The effect of rhenium doping on the high-temperature oxidation resistance of the Ni-based Inconel 713C superalloy manufactured using selective laser melting

In this study, we investigated the impact of rhenium doping on the oxidation resistance of the Ni-based Inconel 713C alloy at 1000 degrees C. A rhenium dopant was introduced into the Inconel 713C alloy powder using an alternative to the mechanical method, a wet chemical method based on the sol-gel process. The doped powder was consolidated by an additive method using the selective laser melting technique, which allowed the Inconel 713C:Re alloy to be obtained. The high-temperature behavior of the Inconel 713C:Re alloy was compared with the alloy without a rhenium dopant, manufactured by SLM, and with the Inconel 713C alloy in cast form. Differences in the microstructure and chemical composition of the oxide scale formed on the tested samples were observed. For the SLM-manufactured Inconel 713C alloy samples undoped and Re-doped, the oxidation process was controlled by the outward diffusion of elements like Ni, Cr, Al, and Ti with simultaneous inward diffusion of oxygen along columnar grain boundaries.
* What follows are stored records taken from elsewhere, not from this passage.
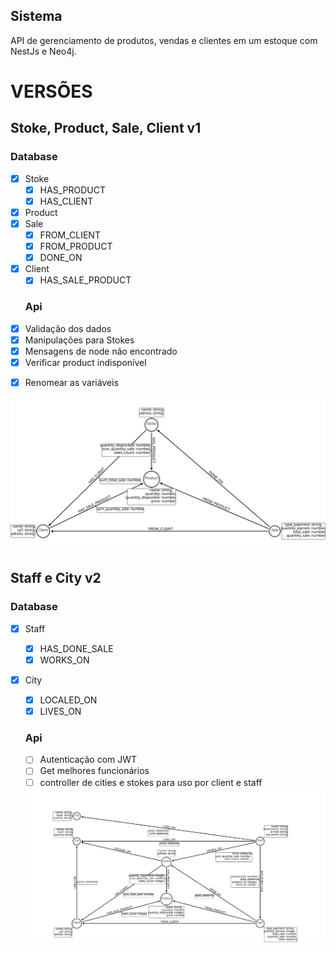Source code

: 
## Sistema
API de gerenciamento de produtos, vendas e clientes em um estoque com NestJs e Neo4j.


# VERSÕES
## Stoke, Product, Sale, Client v1
  ### Database
- [x] Stoke
  - [x] HAS_PRODUCT
  - [x] HAS_CLIENT
- [x] Product
- [x] Sale
  - [x] FROM_CLIENT
  - [x] FROM_PRODUCT 
  - [x] DONE_ON
- [x] Client
  - [x] HAS_SALE_PRODUCT 

  ### Api
- [x] Validação dos dados
- [x] Manipulações para Stokes
- [x] Mensagens de node não encontrado
- [x] Verificar product indisponível
<!-- - [ ] CONSTRAINTS nos nomes dos objetos -->
- [x] Renomear as variáveis

<img src="https://raw.githubusercontent.com/guimaraaes/products_sale-nestjs-neo4j/master/arrow-schema/v1.svg">

## Staff e City v2
  ### Database
- [x] Staff
  - [x] HAS_DONE_SALE
  - [x] WORKS_ON
- [x] City
  - [x] LOCALED_ON
  - [x] LIVES_ON

  ### Api
  - [ ] Autenticação com JWT
  - [ ] Get melhores funcionários
  - [ ] controller de cities e stokes para uso por client e staff
  <!-- - [ ] Get quantidade de clientes por cidade
  - [ ] Get quantidade de funcionários por cidade -->
  <!-- - [ ] Get clientes
  - [ ] Get produtos
  - [ ] Get funcionários
  - [ ] Get
   -->
  <img src="https://raw.githubusercontent.com/guimaraaes/products_sale-nestjs-neo4j/master/arrow-schema/v2.svg">

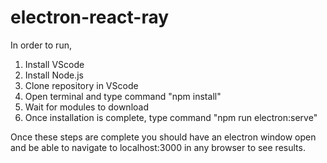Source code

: # electron-react-ray

In order to run,

1. Install VScode
2. Install Node.js
3. Clone repository in VScode
4. Open terminal and type command "npm install"
5. Wait for modules to download
6. Once installation is complete, type command "npm run electron:serve"

Once these steps are complete you should have an electron window open and be able to navigate to localhost:3000 in any browser to see results.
Oxygen diffusion was facilitated by the columnar shape of the grains and by the defects in the form of pores and microcracks introduced during the additive manufacturing process. The rhenium dopant significantly reduced the growth of the oxide layer on the Inconel 713C alloy exposed to a temperature of 1000 degrees C. Based on the determined oxidation rate constants, it can be concluded that the Inconel 713C:Re alloy showed higher oxidation resistance at 1000 degrees C compared to the other tested samples.